Israel mengabaikan seruan untuk menghentikan perang dari PBB, Uni Eropa, dan sejumlah negara Barat besar yang berencana untuk mengakui negara Palestina di Dewan Keamanan PBB akhir bulan ini, katanya. Satu-satunya orang yang mungkin bisa mengubah lintasan ini adalah Trump, tambahnya, dengan mengatakan kepada Israel “cukup sudah”.
Masa Depan Politik Netanyahu: Aman atau Tinggal Tunggu Waktu?
Jika para pemimpin Hamas selamat, dan negosiasi runtuh, Netanyahu akan semakin mengasingkan sekitar dua pertiga dari publik Israel yang menginginkan akhir perang dan kesepakatan untuk membawa pulang para sandera. Tapi, oposisi itu udah ada selama berbulan-bulan, dengan sedikit pengaruh pada Netanyahu. “Masa depan Netanyahu dalam jangka pendek nggak tergantung pada publik Israel,” kata Yohanan Plesner, presiden Institut Demokrasi Israel, sebuah think tank di Yerusalem.
Sebaliknya, kelangsungan politiknya tergantung pada koalisi pemerintahannya, yang banyak di antaranya udah menyatakan dukungan penuh untuk upaya pembunuhan tersebut. Hal ini udah memicu kepanikan dan penderitaan yang lebih besar bagi keluarga para sandera yang masih ditahan di Gaza. Einav Zangauker, yang putranya, Matan, termasuk di antara para tawanan, mengatakan minggu lalu bahwa dia “gemetar ketakutan” setelah mendengar tentang serangan Israel di Doha. “Kenapa perdana menteri bersikeras untuk menghancurkan setiap kesempatan untuk mencapai kesepakatan?” tanyanya, dengan berlinang air mata. “Kenapa?”

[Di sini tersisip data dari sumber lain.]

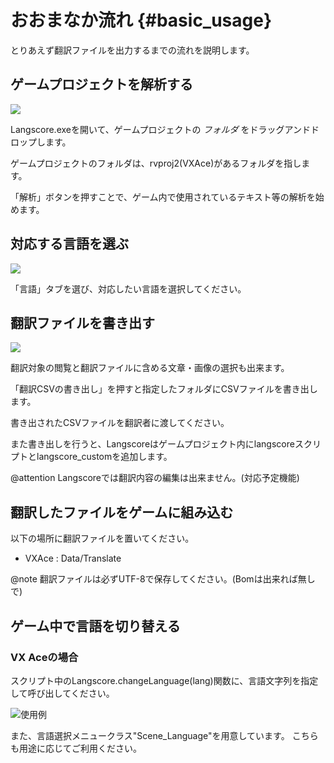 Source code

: # おおまなか流れ {#basic_usage}

とりあえず翻訳ファイルを出力するまでの流れを説明します。

## ゲームプロジェクトを解析する

![](langscore_exe.gif)

Langscore.exeを開いて、ゲームプロジェクトの *フォルダ* をドラッグアンドドロップします。

ゲームプロジェクトのフォルダは、rvproj2(VXAce)があるフォルダを指します。

「解析」ボタンを押すことで、ゲーム内で使用されているテキスト等の解析を始めます。

## 対応する言語を選ぶ

![](usage1.png)

「言語」タブを選び、対応したい言語を選択してください。

## 翻訳ファイルを書き出す

![](edit_mode1.png)

翻訳対象の閲覧と翻訳ファイルに含める文章・画像の選択も出来ます。

「翻訳CSVの書き出し」を押すと指定したフォルダにCSVファイルを書き出します。

書き出されたCSVファイルを翻訳者に渡してください。

また書き出しを行うと、Langscoreはゲームプロジェクト内にlangscoreスクリプトとlangscore_customを追加します。

@attention Langscoreでは翻訳内容の編集は出来ません。(対応予定機能)


## 翻訳したファイルをゲームに組み込む

以下の場所に翻訳ファイルを置いてください。

* VXAce : Data/Translate

@note 翻訳ファイルは必ずUTF-8で保存してください。(Bomは出来れば無しで)


## ゲーム中で言語を切り替える

### VX Aceの場合

スクリプト中のLangscore.changeLanguage(lang)関数に、言語文字列を指定して呼び出してください。

![使用例](script_usage_ex.png)

また、言語選択メニュークラス"Scene_Language"を用意しています。
こちらも用途に応じてご利用ください。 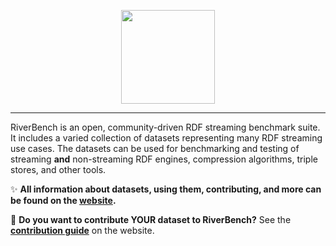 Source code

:<p align="center">
  <a href="https://w3id.org/riverbench"><img width="150" height="150" src="https://riverbench.github.io/assets/riverbench_vector_logo.png" /></a>
</p>

----

RiverBench is an open, community-driven RDF streaming benchmark suite. It includes a varied collection of datasets representing many RDF streaming use cases. The datasets can be used for benchmarking and testing of streaming **and** non-streaming RDF engines, compression algorithms, triple stores, and other tools.

:sparkles: **All information about datasets, using them, contributing, and more can be found on the [website](https://w3id.org/riverbench).**

🌈 **Do you want to contribute YOUR dataset to RiverBench?** See the **[contribution guide](https://w3id.org/riverbench/documentation/contribute)** on the website.
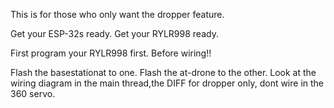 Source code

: This is for those who only want the dropper feature.

Get your ESP-32s ready. Get your RYLR998 ready.

First program your RYLR998 first. Before wiring!!

Flash the basestationat to one.
Flash the at-drone to the other.
Look at the wiring diagram in the main thread,the DIFF for dropper only, dont wire in the 360 servo.
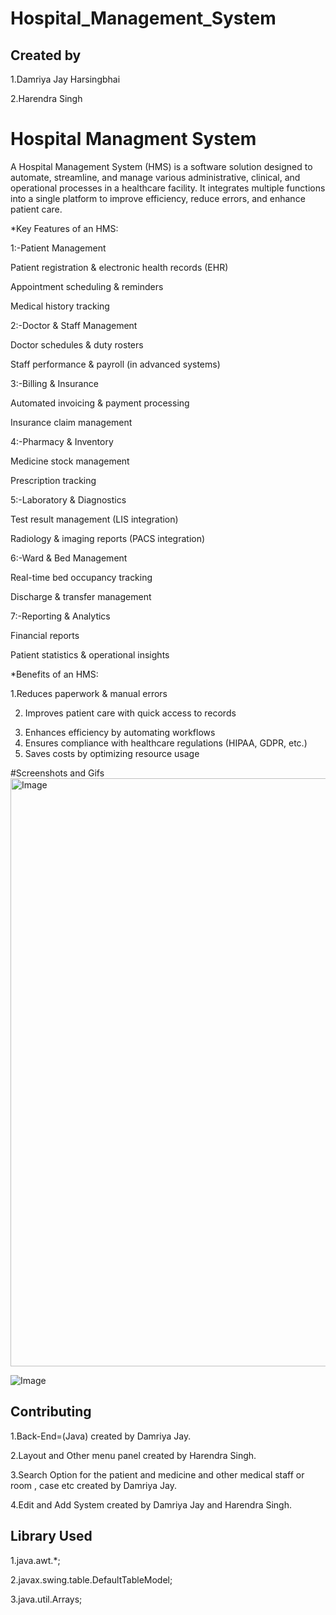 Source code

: # Hospital_Management_System
## Created by
1.Damriya Jay Harsingbhai

2.Harendra Singh
# Hospital Managment System

A Hospital Management System (HMS) is a software solution designed to automate, streamline, and manage various administrative, clinical, and operational processes in a healthcare facility. It integrates multiple functions into a single platform to improve efficiency, reduce errors, and enhance patient care.

*Key Features of an HMS:

1:-Patient Management

Patient registration & electronic health records (EHR)

Appointment scheduling & reminders

Medical history tracking

2:-Doctor & Staff Management

Doctor schedules & duty rosters

Staff performance & payroll (in advanced systems)

3:-Billing & Insurance

Automated invoicing & payment processing

Insurance claim management

4:-Pharmacy & Inventory

Medicine stock management

Prescription tracking

5:-Laboratory & Diagnostics

Test result management (LIS integration)

Radiology & imaging reports (PACS integration)

6:-Ward & Bed Management

Real-time bed occupancy tracking

Discharge & transfer management

7:-Reporting & Analytics

Financial reports

Patient statistics & operational insights

*Benefits of an HMS:

1.Reduces paperwork & manual errors

2) Improves patient care with quick access to records
3. Enhances efficiency by automating workflows
4. Ensures compliance with healthcare regulations (HIPAA, GDPR, etc.)
5. Saves costs by optimizing resource usage


#Screenshots and Gifs
<img width="941" alt="Image" src="https://github.com/user-attachments/assets/db4eea30-8e9e-4b21-9285-f5fb6767cac3" />

![Image](https://github.com/user-attachments/assets/5b3e55d9-9b62-480f-8abd-bc15a5e35e62)
## Contributing

1.Back-End=(Java) created by Damriya Jay.

2.Layout and Other menu panel created by Harendra Singh.

3.Search Option for the patient and medicine and other medical staff or room , case etc created by Damriya Jay.

4.Edit and Add System created by Damriya Jay and Harendra Singh. 



## Library Used

1.java.awt.*;

2.javax.swing.table.DefaultTableModel;

3.java.util.Arrays;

Pada akhirnya, kita cuma bisa geleng-geleng kepala melihat drama politik yang nggak ada habisnya ini. Sementara para pemimpin sibuk dengan ambisi dan strategi mereka, rakyat sipil yang jadi korbannya. Mungkin, sudah saatnya kita semua belajar dari kesalahan dan mencari solusi damai, daripada terus terjebak dalam lingkaran kekerasan yang nggak berujung. Atau, mungkin, kita semua cuma bisa pasrah sambil menunggu season finale dari sinetron Timur Tengah ini?